After all, it was Washington’s voters, not its elected leaders, who legalized gay marriage and marijuana in 2012. There are limits to what these types of ballot measures can accomplish, but they nonetheless empower voters to a degree. I see voting as a means of prompting incremental change, not the revolutionary agenda that would be needed to ensure real liberty and justice in society. Accordingly, I believe that the ballot must be thought of as the beginning, not the end of one’s participation in a democratic society.

To some radicals, refusal to vote is an important part of revolutionary politics, a necessary disavowal of the corrupt institutions we’ve been taught are our only recourse for addressing injustice. I disagree with the assertion that electoral politics have no place in this fight. What must be ensured, however, is that elections do not hinder the revolution by placating the revolutionaries; instead, they should galvanize mass movements.

Many Americans have little appetite for politics, but what they do posses emerges during election years like the one currently underway. Rather than let it pass uneventfully, it is incumbent upon activists to use this election to foster political consciousness and build strong coalitions. An organized and enlightened electorate with an enduring passion for justice can simultaneously work to strengthen democracy under our current corrupt system, and lay the foundation for more revolutionary action in the future.

This fact is borne out by the very nature of this year’s election. Recent attacks on voting rights notwithstanding, the ballot is eminently more inclusive in 2016 than it was in 1916. A decade before that, voters lacked even the right to elect their own senators; in 2016, citizens across the nation will elect 34. What won these victories for democracy was not an aversion to the ballot box, but rather a series of robust social movements whose members filled courtrooms, packed polling places, and marched through city streets all at once.
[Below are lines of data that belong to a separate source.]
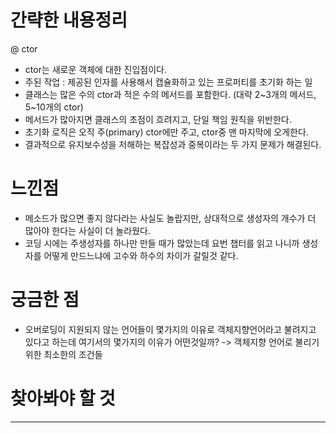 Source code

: # 간략한 내용정리

@ ctor
- ctor는 새로운 객체에 대한 진입점이다. 
- 주된 작업 : 제공된 인자를 사용해서 캡슐화하고 있는 프로퍼티를 초기화 하는 일
- 클래스는 많은 수의 ctor과 적은 수의 메서드를 포함한다. (대략 2~3개의 메서드, 5~10개의 ctor)
- 메서드가 많아지면 클래스의 초점이 흐려지고, 단일 책임 원칙을 위반한다.
- 초기화 로직은 오직 주(primary) ctor에만 주고, ctor중 맨 마지막에 오게한다.
- 결과적으로 유지보수성을 저해하는 복잡성과 중복이라는 두 가지 문제가 해결된다.

# 느낀점
- 메소드가 많으면 좋지 않다라는 사실도 놀랍지만, 상대적으로 생성자의 개수가 더 많아야 한다는 사실이 더 놀라웠다. 
- 코딩 시에는 주생성자를 하나만 만들 때가 많았는데 요번 챕터를 읽고 나니까 생성자를 어떻게 만드느냐에 고수와 하수의 차이가 갈릴것 같다.

# 궁금한 점
- 오버로딩이 지원되지 않는 언어들이 몇가지의 이유로 객체지향언어라고 불려지고 있다고 하는데
여기서의 몇가지의 이유가 어떤것일까? -> 객체지향 언어로 불리기 위한 최소한의 조건들

# 찾아봐야 할 것
---
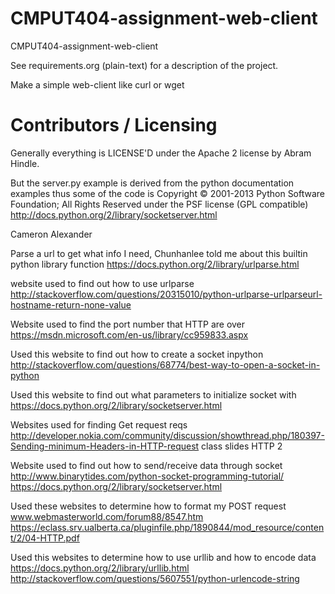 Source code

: CMPUT404-assignment-web-client
==============================

CMPUT404-assignment-web-client

See requirements.org (plain-text) for a description of the project.

Make a simple web-client like curl or wget

Contributors / Licensing
========================

Generally everything is LICENSE'D under the Apache 2 license by Abram Hindle.

But the server.py example is derived from the python documentation
examples thus some of the code is Copyright © 2001-2013 Python
Software Foundation; All Rights Reserved under the PSF license (GPL
compatible) http://docs.python.org/2/library/socketserver.html

Cameron Alexander

Parse a url to get what info I need, Chunhanlee told me about this builtin python library function
https://docs.python.org/2/library/urlparse.html

website used to find out how to use urlparse
http://stackoverflow.com/questions/20315010/python-urlparse-urlparseurl-hostname-return-none-value

Website used to find the port number that HTTP are over
https://msdn.microsoft.com/en-us/library/cc959833.aspx

Used this website to find out how to create a socket inpython
http://stackoverflow.com/questions/68774/best-way-to-open-a-socket-in-python

Used this website to find out what parameters to initialize socket with
https://docs.python.org/2/library/socketserver.html

Websites used for finding Get request reqs
http://developer.nokia.com/community/discussion/showthread.php/180397-Sending-minimum-Headers-in-HTTP-request
class slides HTTP 2

Website used to find out how to send/receive data through socket
http://www.binarytides.com/python-socket-programming-tutorial/
https://docs.python.org/2/library/socketserver.html

Used these websites to determine how to format my POST request
www.webmasterworld.com/forum88/8547.htm
https://eclass.srv.ualberta.ca/pluginfile.php/1890844/mod_resource/content/2/04-HTTP.pdf

Used this websites to determine how to use urllib and how to encode data
https://docs.python.org/2/library/urllib.html
http://stackoverflow.com/questions/5607551/python-urlencode-string
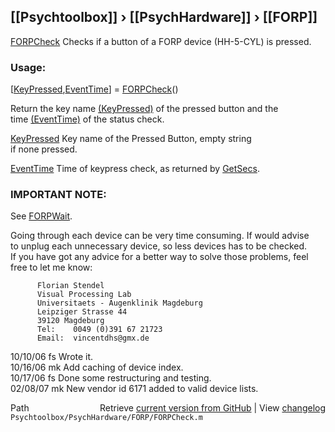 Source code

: ## [[Psychtoolbox]] &#8250; [[PsychHardware]] &#8250; [[FORP]]

[FORPCheck](FORPCheck) Checks if a button of a FORP device (HH-5-CYL) is pressed.  
  
### Usage:      
  
   [[KeyPressed](KeyPressed),[EventTime](EventTime)] = [FORPCheck](FORPCheck)()    
  
  
Return the key name [(KeyPressed)]((KeyPressed)) of the pressed button and the   
time [(EventTime)]((EventTime)) of the status check.  
  
  
   [KeyPressed](KeyPressed)          Key name of the Pressed Button, empty string  
                       if none pressed.  
  
  
   [EventTime](EventTime)           Time of keypress check, as returned by [GetSecs](GetSecs).  
  
### IMPORTANT NOTE:  
  
  
   See [FORPWait](FORPWait).  
  
   Going through each device can be very time consuming. If would advise  
   to unplug each unnecessary device, so less devices has to be checked.  
   If you have got any advice for a better way to solve those problems, feel   
   free to let me know:  
  
          Florian Stendel   
          Visual Processing Lab  
          Universitaets - Augenklinik Magdeburg  
          Leipziger Strasse 44  
          39120 Magdeburg  
          Tel:    0049 (0)391 67 21723  
          Email:  vincentdhs@gmx.de  
  
  
   10/10/06   fs   Wrote it.  
   10/16/06   mk   Add caching of device index.  
   10/17/06   fs   Done some restructuring and testing.   
   02/08/07   mk   New vendor id 6171 added to valid device lists.  




<div class="code_header" style="text-align:right;">
  <span style="float:left;">Path&nbsp;&nbsp;</span> <span class="counter">Retrieve <a href=
  "https://raw.github.com/Psychtoolbox-3/Psychtoolbox-3/beta/Psychtoolbox/PsychHardware/FORP/FORPCheck.m">current version from GitHub</a> | View <a href=
  "https://github.com/Psychtoolbox-3/Psychtoolbox-3/commits/beta/Psychtoolbox/PsychHardware/FORP/FORPCheck.m">changelog</a></span>
</div>
<div class="code">
  <code>Psychtoolbox/PsychHardware/FORP/FORPCheck.m</code>
</div>

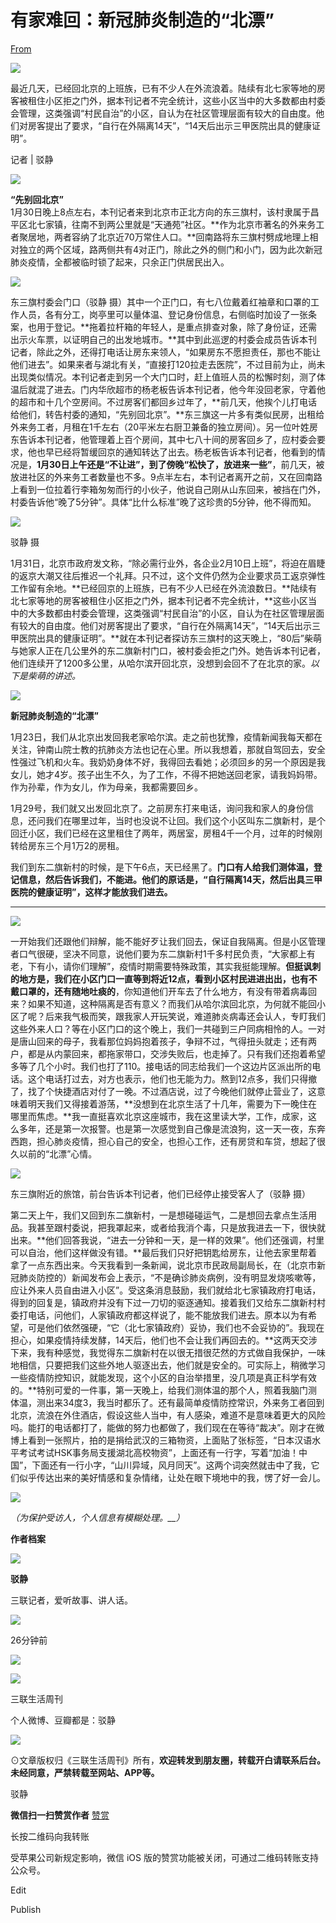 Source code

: # 有家难回：新冠肺炎制造的“北漂”

[From](https://mp.weixin.qq.com/s/iNLE576BAhJocqqT9CoGLg)  

![](https://res.cloudinary.com/dqvsulqdb/image/upload/v1580995350/driizmqsk1nghcrdbqe5.gif)

最近几天，已经回北京的上班族，已有不少人在外流浪着。陆续有北七家等地的房客被租住小区拒之门外，据本刊记者不完全统计，这些小区当中的大多数都由村委会管理，这类强调“村民自治”的小区，自认为在社区管理层面有较大的自由度。他们对房客提出了要求，“自行在外隔离14天”，“14天后出示三甲医院出具的健康证明”。

记者 | 驳静

![](https://res.cloudinary.com/dqvsulqdb/image/upload/v1580995351/hlth3mmbltytiaw0u2el.gif)

**“先别回北京”**  
1月30日晚上8点左右，本刊记者来到北京市正北方向的东三旗村，该村隶属于昌平区北七家镇，往南不到两公里就是“天通苑”社区。**作为北京市著名的外来务工者聚居地，两者容纳了北京近70万常住人口。**回南路将东三旗村劈成地理上相对独立的两个区域，路两侧共有4对正门，除此之外的侧门和小门，因为此次新冠肺炎疫情，全都被临时锁了起来，只余正门供居民出入。

![](https://res.cloudinary.com/dqvsulqdb/image/upload/v1580995352/ieojlzi1srilzqe0vv5s.jpg)

东三旗村委会门口（驳静 摄）其中一个正门口，有七八位戴着红袖章和口罩的工作人员，各有分工，岗亭里可以量体温、登记身份信息，右侧临时加设了一张条案，也用于登记。**拖着拉杆箱的年轻人，是重点排查对象，除了身份证，还需出示火车票，以证明自己的出发地城市。**其中到此巡逻的村委会成员告诉本刊记者，除此之外，还得打电话让房东来领人，“如果房东不愿担责任，那也不能让他们进去”。如果来者与湖北有关，“直接打120拉走去医院”，不过目前为止，尚未出现类似情况。本刊记者走到另一个大门口时，赶上值班人员的松懈时刻，测了体温后就混了进去。门内华欣超市的杨老板告诉本刊记者，他今年没回老家，守着他的超市和十几个空房间。不过房客们都回乡过年了，**前几天，他挨个儿打电话给他们，转告村委的通知，“先别回北京”。**东三旗这一片多有类似民房，出租给外来务工者，月租在1千左右（20平米左右厨卫兼备的独立房间）。另一位叶姓房东告诉本刊记者，他管理着上百个房间，其中七八十间的房客回乡了，应村委会要求，他也早已经将暂缓回京的通知转达了出去。杨老板告诉本刊记者，他看到的情况是，**1月30日上午还是“不让进”，到了傍晚“松快了，放进来一些”**，前几天，被放进社区的外来务工者数量也不多。9点半左右，本刊记者离开之前，又在回南路上看到一位拉着行李箱匆匆而行的小伙子，他说自己刚从山东回来，被挡在门外，村委告诉他“晚了5分钟”。具体“比什么标准”晚了这珍贵的5分钟，他不得而知。

![](https://res.cloudinary.com/dqvsulqdb/image/upload/v1580995353/bb0dmze8vggdiotsrhhl.jpg)

驳静 摄

1月31日，北京市政府发文称，“除必需行业外，各企业2月10日上班”，将迫在眉睫的返京大潮又往后推迟一个礼拜。只不过，这个文件仍然为企业要求员工返京弹性工作留有余地。**已经回京的上班族，已有不少人已经在外流浪数日。**陆续有北七家等地的房客被租住小区拒之门外，据本刊记者不完全统计，**这些小区当中的大多数都由村委会管理，这类强调“村民自治”的小区，自认为在社区管理层面有较大的自由度。他们对房客提出了要求，“自行在外隔离14天”，“14天后出示三甲医院出具的健康证明”。**就在本刊记者探访东三旗村的这天晚上，“80后”柴萌与她家人正在几公里外的东二旗新村门口，被村委会拒之门外。她告诉本刊记者，他们连续开了1200多公里，从哈尔滨开回北京，没想到会回不了在北京的家。_以下是柴萌的讲述。_

![](https://res.cloudinary.com/dqvsulqdb/image/upload/v1580995353/lnr6tqauimxkeorlhzuu.gif)

**新冠肺炎制造的“北漂”**  

1月23日，我们从北京出发回我老家哈尔滨。走之前也犹豫，疫情新闻我每天都在关注，钟南山院士教的抗肺炎方法也记在心里。所以我想着，那就自驾回去，安全性强过飞机和火车。我奶奶身体不好，我得回去看她；必须回乡的另一个原因是我女儿，她才4岁。孩子出生不久，为了工作，不得不把她送回老家，请我妈妈带。作为孙辈，作为女儿，作为母亲，我都需要回乡。

1月29号，我们就又出发回北京了。之前房东打来电话，询问我和家人的身份信息，还问我们在哪里过年，当时也没说不让回。我们这个小区叫东二旗新村，是个回迁小区，我们已经在这里租住了两年，两居室，房租4千一个月，过年的时候刚转给房东三个月1万2的房租。

我们到东二旗新村的时候，是下午6点，天已经黑了。**门口有人给我们测体温，登记信息，然后告诉我们，不能进。他们的原话是，“自行隔离14天，然后出具三甲医院的健康证明”，这样才能放我们进去。**

* * *

**![](https://res.cloudinary.com/dqvsulqdb/image/upload/v1580995355/sr5dm9vtg2u7qx3jm66e.jpg)**

一开始我们还跟他们辩解，能不能好歹让我们回去，保证自我隔离。但是小区管理者口气很硬，坚决不同意，说他们要为东二旗新村1千多村民负责，“大家都上有老，下有小，请你们理解”，疫情时期需要特殊政策，其实我挺能理解。**但挺讽刺的地方是，我们在小区门口一直等到将近12点，看到小区村民进进出出，也有不戴口罩的，还有随地吐痰的**，你知道他们开车去了什么地方，有没有带着病毒回来？如果不知道，这种隔离是否有意义？而我们从哈尔滨回北京，为何就不能回小区了呢？后来我气极而笑，跟我家人开玩笑说，难道肺炎病毒还会认人，专盯我们这些外来人口？等在小区门口的这个晚上，我们一共碰到三户同病相怜的人。一对是唐山回来的母子，我看那位妈妈抱着孩子，争辩不过，气得扭头就走；还有两户，都是从内蒙回来，都拖家带口，交涉失败后，也走掉了。只有我们还抱着希望多等了几个小时。我们也打了110。接电话的同志给我们一个这边片区派出所的电话。这个电话打过去，对方也表示，他们也无能为力。熬到12点多，我们只得撤了，找了个快捷酒店对付了一晚。不过酒店说，过了今晚他们就停止营业了，这意味着明天我们又得接着游荡，**没想到在北京生活了十几年，需要为下一晚住在哪里而焦虑。**我一直挺喜欢北京这座城市，我在这里读大学，工作，成家，这么多年，还是第一次报警。也是第一次感觉到自己像是流浪狗，这一天一夜，东奔西跑，担心肺炎疫情，担心自己的安全，也担心工作，还有房贷和车贷，想起了很久以前的“北漂”心情。

![](https://res.cloudinary.com/dqvsulqdb/image/upload/v1580995355/jdckhuxshq3yy1frzw7o.jpg)

东三旗附近的旅馆，前台告诉本刊记者，他们已经停止接受客人了（驳静 摄）

第二天上午，我们又回到东二旗新村，一是想碰碰运气，二是想回去拿点生活用品。我甚至跟村委说，把我罩起来，或者给我消个毒，只是放我进去一下，很快就出来。**他们回答我说，“进去一分钟和一天，是一样的效果”。他们还强调，村里可以自治，他们这样做没有错。**最后我们只好把钥匙给房东，让他去家里帮着拿了一点东西出来。今天我看到一条新闻，说北京市民政局副局长，在（北京市新冠肺炎防控的）新闻发布会上表示，“不是确诊肺炎病例，没有明显发烧咳嗽等，应让外来人员自由进入小区”。受这条消息鼓励，我们就给北七家镇政府打电话，得到的回复是，镇政府并没有下过一刀切的驱逐通知。接着我们又给东二旗新村村委打电话，问他们，人家镇政府都这样说了，能不能放我们进去。原本以为有希望，可是他们依然强硬，“它（北七家镇政府）妥协，我们也不会妥协的”。我现在担心，如果疫情持续发酵，14天后，他们也不会让我们再回去的。**这两天交涉下来，我有种感觉，我觉得东二旗新村在以很无措很茫然的方式做自我保护，一味地相信，只要把我们这些外地人驱逐出去，他们就是安全的。可实际上，稍微学习一些疫情防控知识，就能发现，这个小区的自治举措里，没几项是真正科学有效的。**特别可爱的一件事，第一天晚上，给我们测体温的那个人，照着我脑门测体温，测出来34度3，我当时都乐了。还有最简单疫情防控常识，外来务工者回到北京，流浪在外住酒店，假设这些人当中，有人感染，难道不是意味着更大的风险吗。能打的电话都打了，能做的努力也都做了，我们现在在等待“裁决”。刚才在微博上看到一张照片，拍的是捐给武汉的三箱物资，上面贴了张标签，“日本汉语水平考试考试HSK事务局支援湖北高校物资”，上面还有一行字，写着“加油！中国”，下面还有一行小字，“山川异域，风月同天”。这两个词突然就击中了我，它们似乎传达出来的美好情感和复杂情绪，让处在眼下境地中的我，愣了好一会儿。

![](https://res.cloudinary.com/dqvsulqdb/image/upload/v1580995357/uno6oselmfkkmzknfgng.jpg)

_（为保护受访人，个人信息有模糊处理。\_\_）_

**作者档案**

![](https://res.cloudinary.com/dqvsulqdb/image/upload/v1580995358/dle50joogck6hlxj62zt.jpg)

**驳静**  

三联记者，爱听故事、讲人话。

![](https://res.cloudinary.com/dqvsulqdb/image/upload/v1580995359/bcqk1aozmt26nfugiwvk.jpg)

26分钟前

![](https://res.cloudinary.com/dqvsulqdb/image/upload/v1580995359/sdn0ovrwld8d6stvvuav.png)

![](https://res.cloudinary.com/dqvsulqdb/image/upload/v1580995360/mloyfpefokqx5vixfcfg.png)

三联生活周刊

个人微博、豆瓣都是：驳静

![](https://res.cloudinary.com/dqvsulqdb/image/upload/v1580995361/xoweauhocnyblobjnuba.jpg)

⊙文章版权归《三联生活周刊》所有，**欢迎转发到朋友圈，转载开白请联系后台。未经同意，严禁转载至网站、APP等。**  

驳静

**微信扫一扫赞赏作者** [赞赏](##)

长按二维码向我转账

受苹果公司新规定影响，微信 iOS 版的赞赏功能被关闭，可通过二维码转账支持公众号。

Edit

Publish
I concede that these movements have yet to rectify the fundamental injustices that have been ingrained in the American political system since its inception. However, if electoral politics had a place in battles for labor representation, civil rights, and women’s suffrage, then I see no reason why they should be excluded from efforts to democratize the means of production, eliminate poverty around the world, and put an end to all forms of imperialism.

I wrote this piece as a rebuttal to the aforementioned op-ed published in the previous issue of the Cooper Point Journal by our Editor-in-Chief, Felix Chrome. As I read and re-read her piece, I realized that I agreed with nearly every point it covered. Most of all, I agreed with her contention that not voting is hardly a product of apathy, but rather a conscious decision based on a deep understanding of the extent to which political institutions are fundamentally unjust and undemocratic.

What disheartens me about this decision, however, is that those who make it are precisely the type of people who should be voting. I believe that the insight that leads these individuals to forgo the ballot could also compel them to become the most judicious of voters. Electoral participation works best when it is checked by a persistent skepticism toward the political institutions upon which it is predicated; such skepticism helps ensure that political will doesn’t flounder after election day, but continues to grow from election to election.

In his famous “The Ballot or the Bullet” speech, Malcolm X does not advocate complete abstention from the electoral process; rather, he calls for Black Nationalists to continue their fight by more radical means if the electoral process fails to produce justice. It is my firm conviction that revolutionaries should not let the corrupt nature of the electoral system keep them from voting. Instead, they should use this year’s election to achieve small victories, and to grow support for the revolutions to come. I believe this starts at the ballot box.